问题
I'm writing a program in prolog that count the number of occurrences of a number in a list
count([],X,0).
count([X|T],X,Y):- count(T,X,Z), Y is 1+Z.
count([_|T],X,Z):- count(T,X,Z).
and this is the output
?- count([2,23,3,45,23,44,-20],X,Y).
X = 2,
Y = 1 ;
X = 23,
Y = 2 ;
X = 23,
Y = 1 ;
X = 3,
Y = 1 ;
X = 45,
Y = 1 ;
X = 23,
Y = 1 ;
X = 44,
Y = 1 ;
X = -20,
Y = 1 ;
false.
it's count the same number several times
Any help is appreciated
回答1:
Instead of the dummy variable _ just use another variable X1 and ensure it does not unify with X.
count([],X,0).
count([X|T],X,Y):- count(T,X,Z), Y is 1+Z.
count([X1|T],X,Z):- X1\=X,count(T,X,Z).
However note that the second argument X is supposed to be instantiated.
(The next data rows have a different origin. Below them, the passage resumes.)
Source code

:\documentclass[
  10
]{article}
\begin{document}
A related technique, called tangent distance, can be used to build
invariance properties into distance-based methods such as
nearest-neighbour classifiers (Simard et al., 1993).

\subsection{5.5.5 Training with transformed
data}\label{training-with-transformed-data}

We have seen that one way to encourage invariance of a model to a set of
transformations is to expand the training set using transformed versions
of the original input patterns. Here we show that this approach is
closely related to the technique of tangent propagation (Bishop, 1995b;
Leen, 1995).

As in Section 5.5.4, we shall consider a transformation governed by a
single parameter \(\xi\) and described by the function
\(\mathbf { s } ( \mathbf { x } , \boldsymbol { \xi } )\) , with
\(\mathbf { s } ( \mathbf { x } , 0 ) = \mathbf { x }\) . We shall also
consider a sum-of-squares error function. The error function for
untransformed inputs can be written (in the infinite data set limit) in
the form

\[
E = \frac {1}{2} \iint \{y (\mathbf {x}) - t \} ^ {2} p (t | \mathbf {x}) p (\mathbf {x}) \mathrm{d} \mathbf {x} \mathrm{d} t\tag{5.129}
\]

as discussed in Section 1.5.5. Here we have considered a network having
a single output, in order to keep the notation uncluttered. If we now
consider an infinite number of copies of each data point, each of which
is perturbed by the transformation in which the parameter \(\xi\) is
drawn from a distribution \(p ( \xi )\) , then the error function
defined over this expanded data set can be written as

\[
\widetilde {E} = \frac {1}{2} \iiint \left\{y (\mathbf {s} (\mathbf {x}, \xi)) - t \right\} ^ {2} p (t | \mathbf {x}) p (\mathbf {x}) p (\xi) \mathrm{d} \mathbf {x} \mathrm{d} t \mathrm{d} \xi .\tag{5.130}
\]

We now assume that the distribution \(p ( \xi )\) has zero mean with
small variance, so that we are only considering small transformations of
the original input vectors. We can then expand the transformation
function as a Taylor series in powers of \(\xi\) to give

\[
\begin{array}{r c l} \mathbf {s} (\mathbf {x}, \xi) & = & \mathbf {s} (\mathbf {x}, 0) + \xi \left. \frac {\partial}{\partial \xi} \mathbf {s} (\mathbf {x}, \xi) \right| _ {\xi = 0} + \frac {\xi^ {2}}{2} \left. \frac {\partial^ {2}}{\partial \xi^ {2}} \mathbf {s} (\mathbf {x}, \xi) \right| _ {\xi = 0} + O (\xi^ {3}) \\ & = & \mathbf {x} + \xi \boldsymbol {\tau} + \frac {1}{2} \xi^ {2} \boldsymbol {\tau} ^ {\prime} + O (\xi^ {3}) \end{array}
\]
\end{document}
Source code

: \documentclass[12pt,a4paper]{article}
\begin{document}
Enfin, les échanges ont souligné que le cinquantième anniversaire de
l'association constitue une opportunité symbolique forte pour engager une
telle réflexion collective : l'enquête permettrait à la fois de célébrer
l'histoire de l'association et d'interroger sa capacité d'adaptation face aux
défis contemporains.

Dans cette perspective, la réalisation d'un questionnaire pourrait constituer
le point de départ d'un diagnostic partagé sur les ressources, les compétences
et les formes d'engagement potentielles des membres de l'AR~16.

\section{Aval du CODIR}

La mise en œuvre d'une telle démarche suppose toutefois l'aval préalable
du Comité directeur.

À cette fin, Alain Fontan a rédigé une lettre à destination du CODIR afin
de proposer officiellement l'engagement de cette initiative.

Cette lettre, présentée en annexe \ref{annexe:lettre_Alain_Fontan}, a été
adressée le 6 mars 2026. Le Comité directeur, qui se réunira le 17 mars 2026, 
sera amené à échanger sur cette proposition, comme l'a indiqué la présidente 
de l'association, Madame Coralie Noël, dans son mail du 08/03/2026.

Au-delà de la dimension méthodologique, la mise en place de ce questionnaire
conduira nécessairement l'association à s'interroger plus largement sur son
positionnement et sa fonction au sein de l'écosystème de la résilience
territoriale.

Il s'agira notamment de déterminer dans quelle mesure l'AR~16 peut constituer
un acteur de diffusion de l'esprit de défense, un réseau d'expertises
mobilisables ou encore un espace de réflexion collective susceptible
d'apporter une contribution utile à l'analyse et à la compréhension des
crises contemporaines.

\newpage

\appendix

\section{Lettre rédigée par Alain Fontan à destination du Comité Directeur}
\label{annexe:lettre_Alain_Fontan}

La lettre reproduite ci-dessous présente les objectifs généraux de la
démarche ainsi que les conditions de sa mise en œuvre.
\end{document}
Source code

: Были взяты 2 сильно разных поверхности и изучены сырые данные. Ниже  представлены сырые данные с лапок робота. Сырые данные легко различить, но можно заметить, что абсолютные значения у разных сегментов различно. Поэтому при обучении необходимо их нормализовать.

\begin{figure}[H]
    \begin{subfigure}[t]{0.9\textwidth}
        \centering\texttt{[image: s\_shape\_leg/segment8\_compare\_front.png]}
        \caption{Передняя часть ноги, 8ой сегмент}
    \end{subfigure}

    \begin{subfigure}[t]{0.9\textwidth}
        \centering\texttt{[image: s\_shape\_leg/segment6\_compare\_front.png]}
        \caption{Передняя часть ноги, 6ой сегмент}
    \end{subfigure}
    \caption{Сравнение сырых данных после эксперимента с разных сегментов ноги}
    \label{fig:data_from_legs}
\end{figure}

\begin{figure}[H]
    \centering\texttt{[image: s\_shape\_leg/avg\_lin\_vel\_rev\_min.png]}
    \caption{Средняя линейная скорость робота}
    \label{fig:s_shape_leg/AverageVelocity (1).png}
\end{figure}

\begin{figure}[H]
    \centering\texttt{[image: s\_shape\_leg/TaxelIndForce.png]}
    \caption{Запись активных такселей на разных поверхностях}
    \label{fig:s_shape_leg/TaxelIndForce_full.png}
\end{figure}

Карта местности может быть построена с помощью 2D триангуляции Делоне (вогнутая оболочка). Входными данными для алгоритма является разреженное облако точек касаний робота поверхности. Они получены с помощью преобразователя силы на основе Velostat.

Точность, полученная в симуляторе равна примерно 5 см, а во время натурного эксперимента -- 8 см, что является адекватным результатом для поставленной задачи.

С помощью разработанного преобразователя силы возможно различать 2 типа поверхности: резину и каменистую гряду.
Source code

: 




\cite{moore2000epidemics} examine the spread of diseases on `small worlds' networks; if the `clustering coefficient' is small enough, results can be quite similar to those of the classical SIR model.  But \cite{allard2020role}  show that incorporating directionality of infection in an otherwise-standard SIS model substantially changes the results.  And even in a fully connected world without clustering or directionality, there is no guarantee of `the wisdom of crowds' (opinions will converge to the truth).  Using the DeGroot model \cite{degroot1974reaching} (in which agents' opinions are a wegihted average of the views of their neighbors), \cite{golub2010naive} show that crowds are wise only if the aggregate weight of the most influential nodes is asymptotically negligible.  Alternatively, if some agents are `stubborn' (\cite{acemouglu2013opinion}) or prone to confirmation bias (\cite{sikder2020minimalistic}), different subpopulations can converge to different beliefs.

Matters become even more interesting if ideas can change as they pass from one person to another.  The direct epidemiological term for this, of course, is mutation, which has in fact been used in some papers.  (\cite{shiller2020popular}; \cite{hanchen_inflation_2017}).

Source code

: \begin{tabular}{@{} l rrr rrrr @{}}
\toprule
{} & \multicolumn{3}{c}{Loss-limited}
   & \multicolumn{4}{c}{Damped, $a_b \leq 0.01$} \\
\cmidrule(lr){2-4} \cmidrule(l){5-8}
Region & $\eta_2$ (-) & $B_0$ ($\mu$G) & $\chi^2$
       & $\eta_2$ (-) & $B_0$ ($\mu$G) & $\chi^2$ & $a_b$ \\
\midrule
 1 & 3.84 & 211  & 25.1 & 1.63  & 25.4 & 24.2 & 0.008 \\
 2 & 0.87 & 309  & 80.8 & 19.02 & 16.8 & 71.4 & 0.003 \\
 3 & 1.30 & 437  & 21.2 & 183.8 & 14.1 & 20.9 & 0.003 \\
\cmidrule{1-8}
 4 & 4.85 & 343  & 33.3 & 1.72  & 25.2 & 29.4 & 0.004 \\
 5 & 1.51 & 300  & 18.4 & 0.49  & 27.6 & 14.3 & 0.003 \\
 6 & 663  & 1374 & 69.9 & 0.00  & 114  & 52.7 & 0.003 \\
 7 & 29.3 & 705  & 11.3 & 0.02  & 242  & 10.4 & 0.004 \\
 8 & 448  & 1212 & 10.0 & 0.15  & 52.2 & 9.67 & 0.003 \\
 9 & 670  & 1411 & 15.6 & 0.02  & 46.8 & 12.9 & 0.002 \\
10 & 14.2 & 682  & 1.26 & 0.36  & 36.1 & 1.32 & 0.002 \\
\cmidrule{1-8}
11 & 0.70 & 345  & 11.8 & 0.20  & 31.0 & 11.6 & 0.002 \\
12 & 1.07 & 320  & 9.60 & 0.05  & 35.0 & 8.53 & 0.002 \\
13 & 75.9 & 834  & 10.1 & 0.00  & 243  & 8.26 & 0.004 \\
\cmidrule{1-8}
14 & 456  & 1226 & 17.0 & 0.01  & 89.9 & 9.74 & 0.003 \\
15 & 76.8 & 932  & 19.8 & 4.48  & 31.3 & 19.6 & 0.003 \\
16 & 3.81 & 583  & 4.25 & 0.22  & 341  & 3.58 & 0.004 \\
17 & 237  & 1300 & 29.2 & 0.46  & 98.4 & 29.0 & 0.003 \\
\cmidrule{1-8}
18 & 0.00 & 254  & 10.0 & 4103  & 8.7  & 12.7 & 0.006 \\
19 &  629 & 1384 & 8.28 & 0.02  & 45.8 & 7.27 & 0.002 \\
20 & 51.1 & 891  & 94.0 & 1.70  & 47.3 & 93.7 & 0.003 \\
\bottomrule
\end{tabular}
So e.g. count([2,23,3,45,23,44,-20],23,C) will unify C with 2. If you want the count for every element use
:- use_module(library(lists)).
count([],X,0).
count([X|T],X,Y):- count(T,X,Z), Y is 1+Z.
count([X1|T],X,Z):- X1\=X,count(T,X,Z).
countall(List,X,C) :-
sort(List,List1),
member(X,List1),
count(List,X,C).
Then you get
?- countall([2,23,3,45,23,44,-20],X,Y).
X = -20,
Y = 1 ? ;
X = 2,
Y = 1 ? ;
X = 3,
Y = 1 ? ;
X = 23,
Y = 2 ? ;
X = 44,
Y = 1 ? ;
X = 45,
Y = 1 ? ;
no
回答2:
You can also use the include predicate:
count(L, E, N) :-
include(=(E), L, L2), length(L2, N).
回答3:
ocr(X,[],0):- !.
ocr(X,[Element|Rs],V):- X = Element -> ocr(X,Rs,Ocr), V is 1+ Ocr; ocr(X,Rs,V).
I did it like that. That gives you only one answer and finishes.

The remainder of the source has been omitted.